The lining material 3 according to the embodiment may be selected from spunbonded nonwoven fabric or spunlace nonwoven fabric as the heat-shielding film layer 13. The spunbonded nonwoven fabric or spunlace nonwoven fabric have excellent surface smoothness, making them easy to process for heat shielding treatments such as vapor deposition or printing. Therefore, they are suitable as a fiber layer 12 to integrate the heat-shielding film layer 13.

The lining material 3 according to the above embodiment has been treated with an aluminum vapor deposition as the heat-shielding film layer 13. Since aluminum has a high infrared reflectivity, the heat shielding effect may be improved by using an aluminum vapor-deposited film as the heat-shielding film layer 13. In addition, by forming the heat-shielding film layer 13 by vapor deposition, it is easy to control the film thickness, such as forming a thinner film layer. Therefore, it is possible to form the heat-shielding film layer 13 according to specifications of the molded ceiling 10 for vehicles.

The lining material 3A shown in FIG. 4 has a heat-shielding film layer 13 on the ceiling panel P side of the fiber layer 12. This configuration may improve the reflection efficiency of radiant heat from the ceiling panel P. In other words, the heat shielding effect may be improved. Furthermore, a protective layer 18 is provided on the ceiling panel P side of the heat-shielding film layer 13. This configuration may prevent the dislodgement of aluminum particles ensuring the durability and effectiveness of the heat-shielding film layer 13.

The lining material 3 shown in FIG. 3 or the lining material 3A shown in FIG. 4 may be used for the molded ceiling 10 for vehicles. The molded ceiling 10 has areas with significant changes in undulation and shape. Even in such areas, the difference in elongation between the fiber layer 12 and the heat-shielding film layer 13 is hardly to occur when the molded ceiling 10 is press-molded. As a result, scaling and cracking of the heat-shielding film layer 13 may be prevented. Therefore, it is possible to provide a molded ceiling 10 with a stable heat shielding effect.

The lining material 3 and 3A has a barrier layer 16 made of air impermeable film on the base material layer 2 side to interrupt or inhibit airflow between the base material layer 2 and the lining material 3. In other words, the lining material 3 has the function of air-impermeability provided to a lining material of a conventional product, and also has the function of suppress the elongation of the lining material 3 during the molding of the molded ceiling 10.

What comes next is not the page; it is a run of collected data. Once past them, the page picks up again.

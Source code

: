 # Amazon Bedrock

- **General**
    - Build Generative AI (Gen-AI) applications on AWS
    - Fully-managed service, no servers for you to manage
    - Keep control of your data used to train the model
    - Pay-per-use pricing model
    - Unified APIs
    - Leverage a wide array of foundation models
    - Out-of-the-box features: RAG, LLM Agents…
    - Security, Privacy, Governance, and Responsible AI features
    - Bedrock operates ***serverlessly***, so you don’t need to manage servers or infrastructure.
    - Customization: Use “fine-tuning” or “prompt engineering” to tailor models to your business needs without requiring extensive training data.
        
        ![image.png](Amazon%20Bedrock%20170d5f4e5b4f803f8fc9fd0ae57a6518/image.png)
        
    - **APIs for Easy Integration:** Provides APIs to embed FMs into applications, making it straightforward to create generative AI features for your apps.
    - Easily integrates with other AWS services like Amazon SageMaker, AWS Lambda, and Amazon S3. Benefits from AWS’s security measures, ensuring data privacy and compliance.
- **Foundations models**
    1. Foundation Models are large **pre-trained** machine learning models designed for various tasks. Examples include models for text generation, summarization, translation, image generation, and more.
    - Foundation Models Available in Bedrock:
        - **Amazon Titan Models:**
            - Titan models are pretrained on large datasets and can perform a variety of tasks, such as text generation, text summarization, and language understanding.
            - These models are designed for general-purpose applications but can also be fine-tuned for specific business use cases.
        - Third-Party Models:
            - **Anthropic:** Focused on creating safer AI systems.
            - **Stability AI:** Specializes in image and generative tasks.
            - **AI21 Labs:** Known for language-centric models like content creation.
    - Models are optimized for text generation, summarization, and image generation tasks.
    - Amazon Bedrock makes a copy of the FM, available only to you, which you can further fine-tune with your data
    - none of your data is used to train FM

The heat-shielding film layer 13 of the lining material 3 and 3A has the infrared reflective function. With this configuration, the radiant heat of sunlight S received by the ceiling panel P is reflected, thereby suppressing heat input into the vehicle cabin. Therefore, the temperature rise in the vehicle cabin due to radiant heat from sunlight S may be suppressed. Furthermore, energy consumption associated with use of an air conditioner may be reduced.

The lining material for the molded ceiling for vehicles and the molded ceiling for vehicles according to the present disclosure shall not be limited to the appearance and configuration described in the above embodiments, and may be implemented in various other forms with various modifications, additions, deletions, and combinations of configurations without departing from the scope of the present invention.

Although examples of a configuration in which a core material of urethane foam and a fiber-reinforced layer are laminated have been described as the configuration of the base material layer for the above embodiments, various configurations may be applied without being limited to this configuration. For example, a molded body with nonwoven fabric laminated on both sides of a core material containing fiberglass and thermoplastic resin, or a molded nonwoven fabric, may also be selected as a configuration of the base material layer.

The heat-shielding film layer of the present disclosure shall not be limited to aluminum, but may also include other metal films, such as copper, for example, that reflect infrared rays to provide a heat shielding effect.